§ WHAT IS EXPECTED:
Spot each line in the data below containing "pression" and copy it.

(Stored data entries)

-----

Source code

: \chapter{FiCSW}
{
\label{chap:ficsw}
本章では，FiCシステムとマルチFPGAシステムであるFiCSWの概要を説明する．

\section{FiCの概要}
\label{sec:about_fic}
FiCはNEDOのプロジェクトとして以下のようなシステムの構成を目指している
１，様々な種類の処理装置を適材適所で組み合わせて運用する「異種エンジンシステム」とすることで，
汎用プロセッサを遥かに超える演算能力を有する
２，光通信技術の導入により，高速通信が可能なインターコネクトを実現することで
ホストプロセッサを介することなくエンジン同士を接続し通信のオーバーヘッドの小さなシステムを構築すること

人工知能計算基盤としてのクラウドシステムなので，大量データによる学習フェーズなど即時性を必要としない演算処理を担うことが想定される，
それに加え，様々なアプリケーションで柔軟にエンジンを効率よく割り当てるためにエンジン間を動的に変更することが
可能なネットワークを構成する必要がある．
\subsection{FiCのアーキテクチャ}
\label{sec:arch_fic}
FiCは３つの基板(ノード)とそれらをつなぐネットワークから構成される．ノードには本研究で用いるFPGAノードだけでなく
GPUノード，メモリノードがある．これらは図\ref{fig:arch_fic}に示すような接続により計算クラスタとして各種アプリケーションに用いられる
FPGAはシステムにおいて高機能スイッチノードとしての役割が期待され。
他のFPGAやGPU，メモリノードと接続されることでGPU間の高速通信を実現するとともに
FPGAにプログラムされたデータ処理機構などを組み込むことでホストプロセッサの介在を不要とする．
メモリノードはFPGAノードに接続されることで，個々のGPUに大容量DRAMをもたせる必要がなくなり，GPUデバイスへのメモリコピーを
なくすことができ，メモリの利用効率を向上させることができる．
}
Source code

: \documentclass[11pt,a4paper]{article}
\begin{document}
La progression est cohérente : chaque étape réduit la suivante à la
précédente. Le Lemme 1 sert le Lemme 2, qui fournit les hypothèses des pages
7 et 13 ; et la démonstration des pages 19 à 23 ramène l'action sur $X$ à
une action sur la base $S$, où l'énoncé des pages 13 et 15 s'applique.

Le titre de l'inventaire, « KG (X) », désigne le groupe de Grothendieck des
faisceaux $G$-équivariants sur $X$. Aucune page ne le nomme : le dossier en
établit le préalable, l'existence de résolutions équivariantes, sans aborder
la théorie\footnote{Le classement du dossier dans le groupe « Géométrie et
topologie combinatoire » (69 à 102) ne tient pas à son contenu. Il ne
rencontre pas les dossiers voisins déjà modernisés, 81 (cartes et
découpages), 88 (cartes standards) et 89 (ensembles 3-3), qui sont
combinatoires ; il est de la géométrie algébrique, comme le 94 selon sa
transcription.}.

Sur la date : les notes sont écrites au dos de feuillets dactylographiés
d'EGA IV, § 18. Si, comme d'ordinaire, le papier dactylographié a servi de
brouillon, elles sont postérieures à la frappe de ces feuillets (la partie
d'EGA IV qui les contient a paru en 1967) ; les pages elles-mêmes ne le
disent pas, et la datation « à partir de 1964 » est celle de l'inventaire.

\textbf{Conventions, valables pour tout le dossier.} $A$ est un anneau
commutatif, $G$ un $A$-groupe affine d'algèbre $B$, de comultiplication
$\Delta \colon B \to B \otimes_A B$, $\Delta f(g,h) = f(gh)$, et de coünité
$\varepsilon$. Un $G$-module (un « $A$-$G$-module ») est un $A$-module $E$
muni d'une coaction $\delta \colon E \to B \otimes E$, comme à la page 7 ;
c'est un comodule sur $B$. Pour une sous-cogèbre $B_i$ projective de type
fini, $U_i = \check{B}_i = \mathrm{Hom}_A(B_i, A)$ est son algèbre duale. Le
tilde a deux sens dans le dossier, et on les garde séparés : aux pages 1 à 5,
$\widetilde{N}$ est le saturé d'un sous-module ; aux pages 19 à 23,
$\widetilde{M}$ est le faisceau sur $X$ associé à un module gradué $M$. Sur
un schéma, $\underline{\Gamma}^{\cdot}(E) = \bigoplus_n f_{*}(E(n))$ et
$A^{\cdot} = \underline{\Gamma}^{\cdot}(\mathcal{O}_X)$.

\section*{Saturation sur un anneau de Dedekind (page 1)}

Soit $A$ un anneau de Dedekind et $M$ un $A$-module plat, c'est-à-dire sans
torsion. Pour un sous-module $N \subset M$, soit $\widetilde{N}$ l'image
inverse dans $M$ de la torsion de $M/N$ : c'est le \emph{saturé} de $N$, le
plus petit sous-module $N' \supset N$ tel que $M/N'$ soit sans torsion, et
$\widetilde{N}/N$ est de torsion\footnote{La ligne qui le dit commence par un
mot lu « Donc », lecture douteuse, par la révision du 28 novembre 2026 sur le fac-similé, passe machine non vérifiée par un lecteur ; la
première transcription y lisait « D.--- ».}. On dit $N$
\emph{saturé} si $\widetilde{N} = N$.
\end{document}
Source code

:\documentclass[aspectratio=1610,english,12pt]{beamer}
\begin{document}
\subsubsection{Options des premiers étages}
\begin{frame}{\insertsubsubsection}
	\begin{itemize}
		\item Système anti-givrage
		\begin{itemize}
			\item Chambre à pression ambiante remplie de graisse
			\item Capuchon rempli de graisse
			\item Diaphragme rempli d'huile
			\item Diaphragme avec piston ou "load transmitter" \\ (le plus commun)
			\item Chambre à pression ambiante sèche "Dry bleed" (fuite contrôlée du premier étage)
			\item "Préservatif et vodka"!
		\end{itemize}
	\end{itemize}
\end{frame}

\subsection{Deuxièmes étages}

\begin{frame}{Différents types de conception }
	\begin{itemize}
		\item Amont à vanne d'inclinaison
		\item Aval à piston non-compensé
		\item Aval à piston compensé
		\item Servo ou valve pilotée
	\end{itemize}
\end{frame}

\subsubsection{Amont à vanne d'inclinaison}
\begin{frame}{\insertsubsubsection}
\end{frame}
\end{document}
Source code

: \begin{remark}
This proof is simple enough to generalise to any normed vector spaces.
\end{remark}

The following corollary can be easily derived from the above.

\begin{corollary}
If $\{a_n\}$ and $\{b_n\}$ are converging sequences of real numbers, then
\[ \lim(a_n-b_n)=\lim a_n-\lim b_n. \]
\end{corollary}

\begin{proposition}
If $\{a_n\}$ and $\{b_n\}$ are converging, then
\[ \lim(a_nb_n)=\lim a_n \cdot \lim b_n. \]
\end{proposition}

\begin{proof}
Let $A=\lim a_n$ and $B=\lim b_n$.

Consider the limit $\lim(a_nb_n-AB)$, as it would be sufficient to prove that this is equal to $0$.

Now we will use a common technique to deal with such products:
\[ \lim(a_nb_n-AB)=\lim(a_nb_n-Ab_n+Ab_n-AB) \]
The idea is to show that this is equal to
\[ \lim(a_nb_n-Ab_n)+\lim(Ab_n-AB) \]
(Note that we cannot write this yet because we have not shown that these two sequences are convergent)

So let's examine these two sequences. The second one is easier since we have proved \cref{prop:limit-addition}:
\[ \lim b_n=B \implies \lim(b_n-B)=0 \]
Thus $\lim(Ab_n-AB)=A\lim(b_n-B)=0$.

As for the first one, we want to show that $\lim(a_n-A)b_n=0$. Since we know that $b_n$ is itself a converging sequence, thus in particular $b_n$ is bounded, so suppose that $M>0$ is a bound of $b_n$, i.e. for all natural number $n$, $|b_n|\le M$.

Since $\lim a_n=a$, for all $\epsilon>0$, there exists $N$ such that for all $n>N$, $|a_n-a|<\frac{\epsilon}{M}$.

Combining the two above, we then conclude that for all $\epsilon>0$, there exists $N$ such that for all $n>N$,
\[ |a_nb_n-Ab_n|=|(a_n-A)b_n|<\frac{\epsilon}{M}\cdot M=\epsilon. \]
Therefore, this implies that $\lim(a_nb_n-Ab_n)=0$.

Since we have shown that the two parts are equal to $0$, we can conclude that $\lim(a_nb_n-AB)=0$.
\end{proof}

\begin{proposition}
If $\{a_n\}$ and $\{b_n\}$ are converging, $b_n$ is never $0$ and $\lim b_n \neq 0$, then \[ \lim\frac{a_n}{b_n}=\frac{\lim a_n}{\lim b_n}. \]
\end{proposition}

-----

§ WRITTEN REPLY:
			\item Chambre à pression ambiante remplie de graisse
			\item Chambre à pression ambiante sèche "Dry bleed" (fuite contrôlée du premier étage)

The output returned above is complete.